## Given data
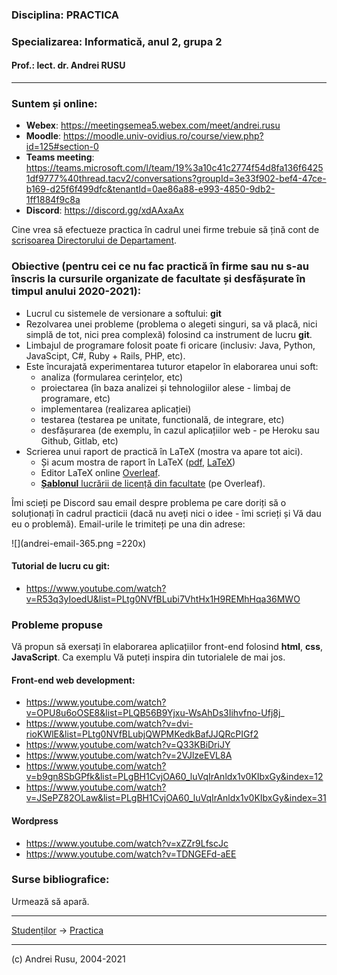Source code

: 
### **Disciplina**: PRACTICA

### **Specializarea**: Informatică, anul 2, grupa 2

#### Prof.: lect. dr. Andrei RUSU

---

### Suntem și online: 
- **Webex**: https://meetingsemea5.webex.com/meet/andrei.rusu
- **Moodle**: https://moodle.univ-ovidius.ro/course/view.php?id=125#section-0
- **Teams meeting**: https://teams.microsoft.com/l/team/19%3a10c41c2774f54d8fa136f64251df9777%40thread.tacv2/conversations?groupId=3e33f902-bef4-47ce-b169-d25f6f499dfc&tenantId=0ae86a88-e993-4850-9db2-1ff1884f9c8a
- **Discord**: https://discord.gg/xdAAxaAx

Cine vrea să efectueze practica în cadrul unei firme trebuie să țină cont de [scrisoarea Directorului de Departament](./practica2020FIRME.pdf). 

### Obiective (pentru cei ce nu fac practică în firme sau nu s-au înscris la cursurile organizate de facultate și desfășurate în timpul anului 2020-2021):

- Lucrul cu sistemele de versionare a softului: **git**
- Rezolvarea unei probleme (problema o alegeti singuri, sa vă placă, nici simplă de tot, nici prea complexă) folosind ca instrument de lucru __git__. 
- Limbajul de programare folosit poate fi oricare (inclusiv: Java, Python, JavaScipt, C#, Ruby + Rails, PHP, etc).
- Este încurajată experimentarea tuturor etapelor în elaborarea unui soft: 
  - analiza (formularea cerințelor, etc)
  - proiectarea (în baza analizei și tehnologiilor alese - limbaj de programare, etc)
  - implementarea (realizarea aplicației)
  - testarea (testarea pe unitate, functională, de integrare, etc)
  - desfășurarea (de exemplu, în cazul aplicațiilor web - pe Heroku sau Github, Gitlab, etc)
- Scrierea unui raport de practică în LaTeX (mostra va apare tot aici).
  - Și acum mostra de raport în LaTeX ([pdf](https://www.overleaf.com/read/tsgkmrfqjbgz), [LaTeX](https://www.overleaf.com/read/tsgkmrfqjbgz))
  - Editor LaTeX online [Overleaf](https://www.overleaf.com?r=bcec7732&rm=d&rs=b).
  - [**Șablonul** lucrării de licență din facultate](https://www.overleaf.com/read/hsyyrfdwjhdh) (pe Overleaf).  

Îmi scieți pe Discord sau email despre problema pe care doriți să o soluționați în cadrul practicii (dacă nu aveți nici o idee - îmi scrieți și Vă dau eu o problemă). Email-urile le trimiteți pe una din adrese: 

![](andrei-email-365.png =220x) 


#### Tutorial de lucru cu __git__: 

- https://www.youtube.com/watch?v=R53q3yIoedU&list=PLtg0NVfBLubi7VhtHx1H9REMhHqa36MWO

### Probleme propuse

Vă propun să exersați în elaborarea aplicațiilor front-end folosind __html__, __css__, __JavaScript__. Ca exemplu Vă puteți inspira din tutorialele de mai jos.

#### Front-end web development: 

- https://www.youtube.com/watch?v=OPU8u6oOSE8&list=PLQB56B9Yjxu-WsAhDs3Iihvfno-Ufj8j_ 
- https://www.youtube.com/watch?v=dvi-rioKWlE&list=PLtg0NVfBLubjQWPMKedkBafJJQRcPIGf2
- https://www.youtube.com/watch?v=Q33KBiDriJY
- https://www.youtube.com/watch?v=2VJlzeEVL8A
- https://www.youtube.com/watch?v=b9gn8SbGPfk&list=PLgBH1CvjOA60_luVqIrAnldx1v0KIbxGy&index=12
- https://www.youtube.com/watch?v=JSePZ82OLaw&list=PLgBH1CvjOA60_luVqIrAnldx1v0KIbxGy&index=31



#### Wordpress

- https://www.youtube.com/watch?v=xZZr9LfscJc
- https://www.youtube.com/watch?v=TDNGEFd-aEE


### Surse bibliografice:

Urmează să apară. 


***

[Studenților](./) -> [Practica]() 

---

(c) Andrei Rusu, 2004-2021


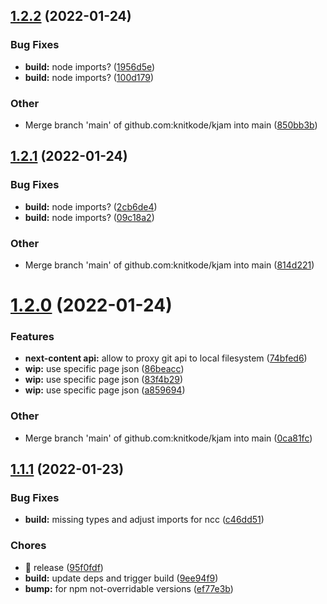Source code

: ## [1.2.2](https://github.com/knitkode/kjam/compare/v1.2.1...v1.2.2) (2022-01-24)

### Bug Fixes

- **build:** node imports? ([1956d5e](https://github.com/knitkode/kjam/commit/1956d5ebc0bb1ffcb99f358dd6d418209d77ae9c))
- **build:** node imports? ([100d179](https://github.com/knitkode/kjam/commit/100d179e9a10c35655cc35607e90372b93146716))

### Other

- Merge branch 'main' of github.com:knitkode/kjam into main ([850bb3b](https://github.com/knitkode/kjam/commit/850bb3b7b4e1b95074986f345456a2f40f5abff1))

## [1.2.1](https://github.com/knitkode/kjam/compare/v1.2.0...v1.2.1) (2022-01-24)

### Bug Fixes

- **build:** node imports? ([2cb6de4](https://github.com/knitkode/kjam/commit/2cb6de4b7519373e669beb096cdc7d21bed5c67b))
- **build:** node imports? ([09c18a2](https://github.com/knitkode/kjam/commit/09c18a270ca54fb9133d3160fc53ab5aade44bd1))

### Other

- Merge branch 'main' of github.com:knitkode/kjam into main ([814d221](https://github.com/knitkode/kjam/commit/814d221704c5b76b619cd082c65b3cb4ddaba58b))

# [1.2.0](https://github.com/knitkode/kjam/compare/v1.1.1...v1.2.0) (2022-01-24)

### Features

- **next-content api:** allow to proxy git api to local filesystem ([74bfed6](https://github.com/knitkode/kjam/commit/74bfed677c27d10fa09144e22eb0bb644c9fb5f1))
- **wip:** use specific page json ([86beacc](https://github.com/knitkode/kjam/commit/86beacc075c4b852f09fa6e5677bc80e536e4d61))
- **wip:** use specific page json ([83f4b29](https://github.com/knitkode/kjam/commit/83f4b293226824d382110a44da5bec48ca1c4014))
- **wip:** use specific page json ([a859694](https://github.com/knitkode/kjam/commit/a85969448bf94282b6decb0f3440ed6268bac080))

### Other

- Merge branch 'main' of github.com:knitkode/kjam into main ([0ca81fc](https://github.com/knitkode/kjam/commit/0ca81fc1ca63cc504af8f7162c30281fe131a863))

## [1.1.1](https://github.com/knitkode/kjam/compare/v1.1.0...v1.1.1) (2022-01-23)

### Bug Fixes

- **build:** missing types and adjust imports for ncc ([c46dd51](https://github.com/knitkode/kjam/commit/c46dd5187734539ac459a855bd2d3a21ac78ee45))

### Chores

- 🤖 release ([95f0fdf](https://github.com/knitkode/kjam/commit/95f0fdfdea660ac57aa4e847e5e59985c618a39b))
- **build:** update deps and trigger build ([9ee94f9](https://github.com/knitkode/kjam/commit/9ee94f9efde9442e9d8e4b5ac472235e7d12e552))
- **bump:** for npm not-overridable versions ([ef77e3b](https://github.com/knitkode/kjam/commit/ef77e3bf46cf26c78434fbf45eb044c93bd894ba))
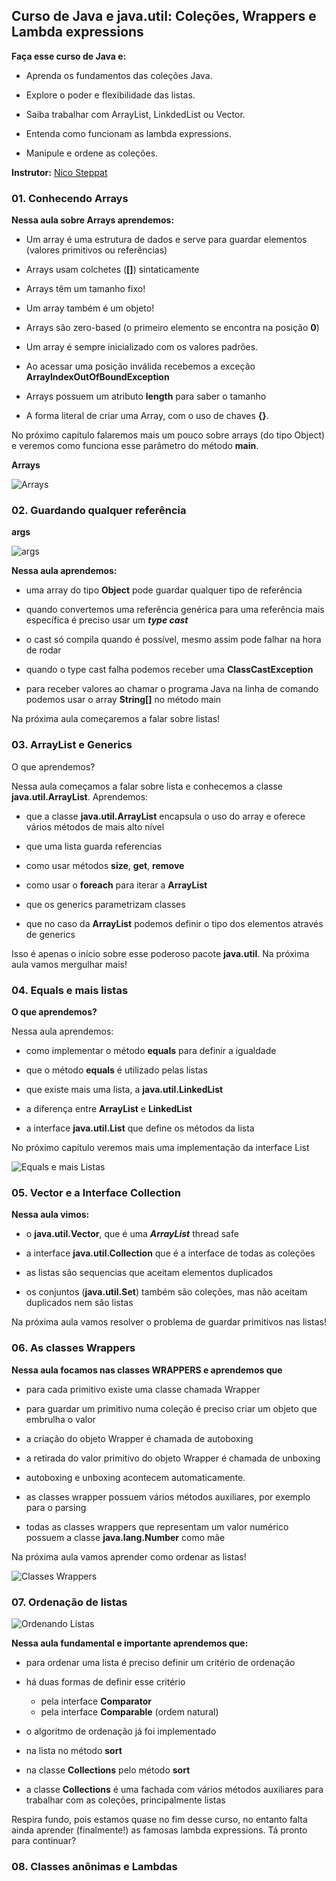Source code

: ## Curso de Java e java.util: Coleções, Wrappers e Lambda expressions

**Faça esse curso de Java e:**

- Aprenda os fundamentos das coleções Java.

- Explore o poder e flexibilidade das listas.

- Saiba trabalhar com ArrayList, LinkdedList ou Vector.

- Entenda como funcionam as lambda expressions.

- Manipule e ordene as coleções.

**Instrutor:**
[Nico Steppat](https://github.com/steppat)

### 01. Conhecendo Arrays

**Nessa aula sobre Arrays aprendemos:**

- Um array é uma estrutura de dados e serve para guardar elementos (valores primitivos ou referências)

- Arrays usam colchetes (**[]**) sintaticamente

- Arrays têm um tamanho fixo!

- Um array também é um objeto!

- Arrays são zero-based (o primeiro elemento se encontra na posição **0**)

- Um array é sempre inicializado com os valores padrões.

- Ao acessar uma posição inválida recebemos a exceção **ArrayIndexOutOfBoundException**

- Arrays possuem um atributo **length** para saber o tamanho

- A forma literal de criar uma Array, com o uso de chaves **{}**.

No próximo capítulo falaremos mais um pouco sobre arrays (do tipo Object) e veremos como funciona esse parâmetro do método **main**.

**Arrays**

![Arrays](./imgs/prints/Arrays.png)

### 02. Guardando qualquer referência

**args**

![args](./imgs/prints/args.png)

**Nessa aula aprendemos:**

- uma array do tipo **Object** pode guardar qualquer tipo de referência

- quando convertemos uma referência genérica para uma referência mais específica é preciso usar um ***type cast***

- o cast só compila quando é possível, mesmo assim pode falhar na hora de rodar

- quando o type cast falha podemos receber uma **ClassCastException**

- para receber valores ao chamar o programa Java na linha de comando podemos usar o array **String[]** no método main

Na próxima aula começaremos a falar sobre listas! 

### 03. ArrayList e Generics

O que aprendemos?

Nessa aula começamos a falar sobre lista e conhecemos a classe **java.util.ArrayList**. Aprendemos:

- que a classe **java.util.ArrayList** encapsula o uso do array e oferece vários métodos de mais alto nível

- que uma lista guarda referencias

- como usar métodos **size**, **get**, **remove**

- como usar o **foreach** para iterar a **ArrayList**

- que os generics parametrizam classes

- que no caso da **ArrayList** podemos definir o tipo dos elementos através de generics

Isso é apenas o início sobre esse poderoso pacote **java.util**. Na próxima aula vamos mergulhar mais!

### 04. Equals e mais listas

**O que aprendemos?**

Nessa aula aprendemos:

- como implementar o método **equals** para definir a igualdade

- que o método **equals** é utilizado pelas listas

- que existe mais uma lista, a **java.util.LinkedList**

- a diferença entre **ArrayList** e **LinkedList**

- a interface **java.util.List** que define os métodos da lista

No próximo capítulo veremos mais uma implementação da interface List

![Equals e mais Listas](./imgs/prints/EqualsEListas.png)

### 05. Vector e a Interface Collection

**Nessa aula vimos:**

- o **java.util.Vector**, que é uma ***ArrayList*** thread safe

- a interface **java.util.Collection** que é a interface de todas as coleções

- as listas são sequencias que aceitam elementos duplicados

- os conjuntos (**java.util.Set**) também são coleções, mas não aceitam duplicados nem são listas

Na próxima aula vamos resolver o problema de guardar primitivos nas listas!

### 06. As classes Wrappers

**Nessa aula focamos nas classes WRAPPERS e aprendemos que**

- para cada primitivo existe uma classe chamada Wrapper

- para guardar um primitivo numa coleção é preciso criar um objeto que embrulha o valor

- a criação do objeto Wrapper é chamada de autoboxing

- a retirada do valor primitivo do objeto Wrapper é chamada de unboxing

- autoboxing e unboxing acontecem automaticamente.

- as classes wrapper possuem vários métodos auxiliares, por exemplo para o parsing

- todas as classes wrappers que representam um valor numérico possuem a classe **java.lang.Number** como mãe

Na próxima aula vamos aprender como ordenar as listas!

![Classes Wrappers](./imgs/prints/ClasseWrappers.png)

### 07. Ordenação de listas

![Ordenando Listas](./imgs/prints/OrdenandoLista.png)

**Nessa aula fundamental e importante aprendemos que:**

- para ordenar uma lista é preciso definir um critério de ordenação

- há duas formas de definir esse critério
  
  - pela interface **Comparator**
  - pela interface **Comparable** (ordem natural)

- o algoritmo de ordenação já foi implementado

- na lista no método **sort**

- na classe **Collections** pelo método **sort**

- a classe **Collections** é uma fachada com vários métodos auxiliares para trabalhar com as coleções, principalmente listas

Respira fundo, pois estamos quase no fim desse curso, no entanto falta ainda aprender (finalmente!) as famosas lambda expressions. Tá pronto para continuar?

### 08. Classes anônimas e Lambdas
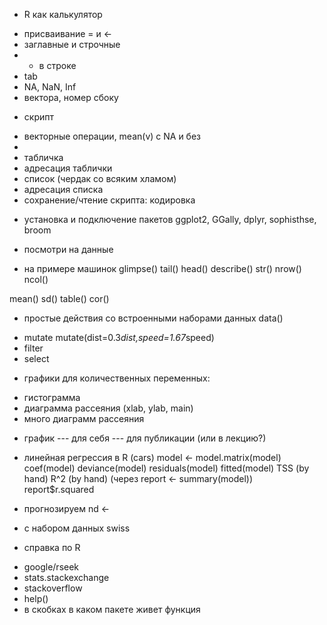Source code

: 
* R как калькулятор
- присваивание = и <- 
- заглавные и строчные
- + в строке
- tab
- NA, NaN, Inf
- вектора, номер сбоку

* скрипт
- векторные операции, mean(v) с NA и без
- 
- табличка
- адресация таблички
- список (чердак со всяким хламом)
- адресация списка
- сохранение/чтение скрипта: кодировка

* установка и подключение пакетов
ggplot2, GGally, dplyr, sophisthse, broom


* посмотри на данные
- на примере машинок
glimpse()
tail()
head()
describe()
str()
nrow()
ncol()

mean()
sd()
table()
cor()


* простые действия со встроенными наборами данных
data()
- mutate
mutate(dist=0.3*dist,speed=1.67*speed)
- filter
- select


* графики для количественных переменных:
- гистограмма 
- диаграмма рассеяния (xlab, ylab, main)
- много диаграмм рассеяния

* график --- для себя --- для публикации (или в лекцию?)

* линейная регрессия в R (cars)
model <- 
model.matrix(model)
coef(model)
deviance(model)
residuals(model)
fitted(model)
TSS (by hand)
R^2 (by hand)
(через report <- summary(model))
report$r.squared

* прогнозируем
nd <- 

* с набором данных swiss

* справка по R
- google/rseek
- stats.stackexchange
- stackoverflow
- help() 
- в скобках в каком пакете живет функция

## What is expected
Repeat only the lines between the top of the entries above and the line containing "- Lucrul cu", both ends included, without the pictures.

## Answer section
Source code

: 
### **Disciplina**: PRACTICA

### **Specializarea**: Informatică, anul 2, grupa 2

#### Prof.: lect. dr. Andrei RUSU

---

### Suntem și online: 
- **Webex**: https://meetingsemea5.webex.com/meet/andrei.rusu
- **Moodle**: https://moodle.univ-ovidius.ro/course/view.php?id=125#section-0
- **Teams meeting**: https://teams.microsoft.com/l/team/19%3a10c41c2774f54d8fa136f64251df9777%40thread.tacv2/conversations?groupId=3e33f902-bef4-47ce-b169-d25f6f499dfc&tenantId=0ae86a88-e993-4850-9db2-1ff1884f9c8a
- **Discord**: https://discord.gg/xdAAxaAx

Cine vrea să efectueze practica în cadrul unei firme trebuie să țină cont de [scrisoarea Directorului de Departament](./practica2020FIRME.pdf). 

### Obiective (pentru cei ce nu fac practică în firme sau nu s-au înscris la cursurile organizate de facultate și desfășurate în timpul anului 2020-2021):

- Lucrul cu sistemele de versionare a softului: **git**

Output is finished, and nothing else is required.